How to write iterator adapter

Any advice where I can learn how to use rust generics? Documentation explain the basics but does not teach how to solve even basic tasks, because it is so radical departure from OOP, I can't rewire my brain using those basic examples in the doc.

Yeah, the docs are quite light on the topic of actually using generics. Have you seen the chapter in the new book http://rust-lang.github.io/book/ch10-00-generics.html? It is not complete yet, but it may contain some useful examples! What works for me to learn more advanced features of Rust is asking questions at users.rust-lang.org :slight_smile:

If you know something about C++ templates or Haskell typeclasses it may be useful to contrast it with Rust traits. There are no close analogs in the OOP world. Also If you happen to know Russian you might find this fragment of my talk helpful: https://www.youtube.com/watch?v=TiCSWNpeR9Q&feature=youtu.be&t=48m25. I don't "explain" generics there, but I try to contrast them with OOP features.

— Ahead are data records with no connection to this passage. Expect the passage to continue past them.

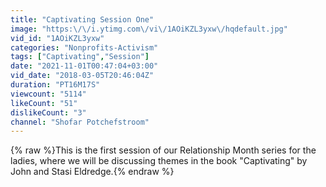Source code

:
 ```yaml
---
title: "Captivating Session One"
image: "https:\/\/i.ytimg.com\/vi\/1AOiKZL3yxw\/hqdefault.jpg"
vid_id: "1AOiKZL3yxw"
categories: "Nonprofits-Activism"
tags: ["Captivating","Session"]
date: "2021-11-01T00:47:04+03:00"
vid_date: "2018-03-05T20:46:04Z"
duration: "PT16M17S"
viewcount: "5114"
likeCount: "51"
dislikeCount: "3"
channel: "Shofar Potchefstroom"
---
```

{% raw %}This is the first session of our Relationship Month series for the ladies, where we will be discussing themes in the book &quot;Captivating&quot; by John and Stasi Eldredge.{% endraw %}
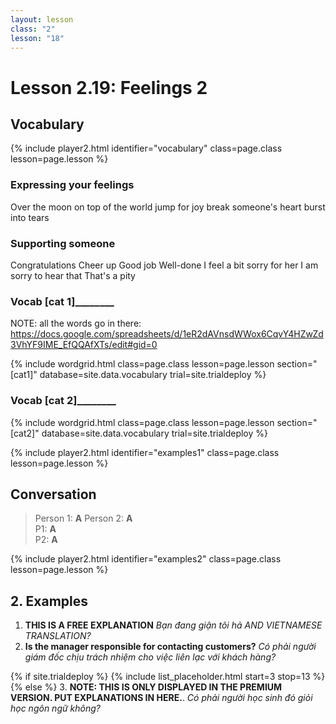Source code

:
 ```yaml
---
layout: lesson
class: "2"
lesson: "18"
---
```



# Lesson 2.19: Feelings 2


## Vocabulary 
{% include player2.html identifier="vocabulary" class=page.class lesson=page.lesson %}



### Expressing your feelings
Over the moon
on top of the world
jump for joy 
break someone's heart 
burst into tears

### Supporting someone 
Congratulations
Cheer up 
Good job 
Well-done 
I feel a bit sorry for her 
I am sorry to hear that
That's a pity


### ____Vocab [cat 1]____________ 

NOTE: all the words go in there: https://docs.google.com/spreadsheets/d/1eR2dAVnsdWWox6CqvY4HZwZd3VhYF9IME_EfQQAfXTs/edit#gid=0

{% include wordgrid.html 
		class=page.class 
		lesson=page.lesson 
		section="[cat1]"
		database=site.data.vocabulary 
		trial=site.trialdeploy %}


### ____Vocab [cat 2]____________ 

{% include wordgrid.html 
		class=page.class 
		lesson=page.lesson 
		section="[cat2]"
		database=site.data.vocabulary 
		trial=site.trialdeploy %}





{% include player2.html identifier="examples1" class=page.class lesson=page.lesson %}

## Conversation

> Person 1: **A** 
> Person 2: **A**  
> P1: **A**  
> P2: **A**  



{% include player2.html identifier="examples2" class=page.class lesson=page.lesson %}
## 2. Examples 

1. **THIS IS A FREE EXPLANATION**
*Bạn đang giận tôi hả AND VIETNAMESE TRANSLATION?*  
2. **Is the manager responsible for contacting customers?**
*Có phải người giám đốc chịu trách nhiệm cho việc liên lạc với khách hàng?*


{% if site.trialdeploy %}
	{% include list_placeholder.html start=3 stop=13 %}
	{% else %}
3. **NOTE: THIS IS ONLY DISPLAYED IN THE PREMIUM VERSION. PUT EXPLANATIONS IN HERE.**.
*Có phải người học sinh đó giỏi học ngôn ngữ không?*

To my eye those 2 constructs declare the same intention.

Haha, this is the exact same problem I once faced myself: Confusion about impls without for :slight_smile: There's a surprising syntactic "overload" for the traits.

If we have a trait Foo, then we can use it as a bound for some type parameter T. That is, you use T as a type name, and write T: Foo in < > or the where clause. This can be read as "for all types T that implement Foo, ...".

However, and here's the catch, you can also use Foo as a type name! And in the type position, the name of the trait means a specific concrete type: trait object: Trait Objects.

So your second example implements TuplesImpl for a potentially unbounded number of types, and your first example implements TuplesImpl only for Iterator trait objects.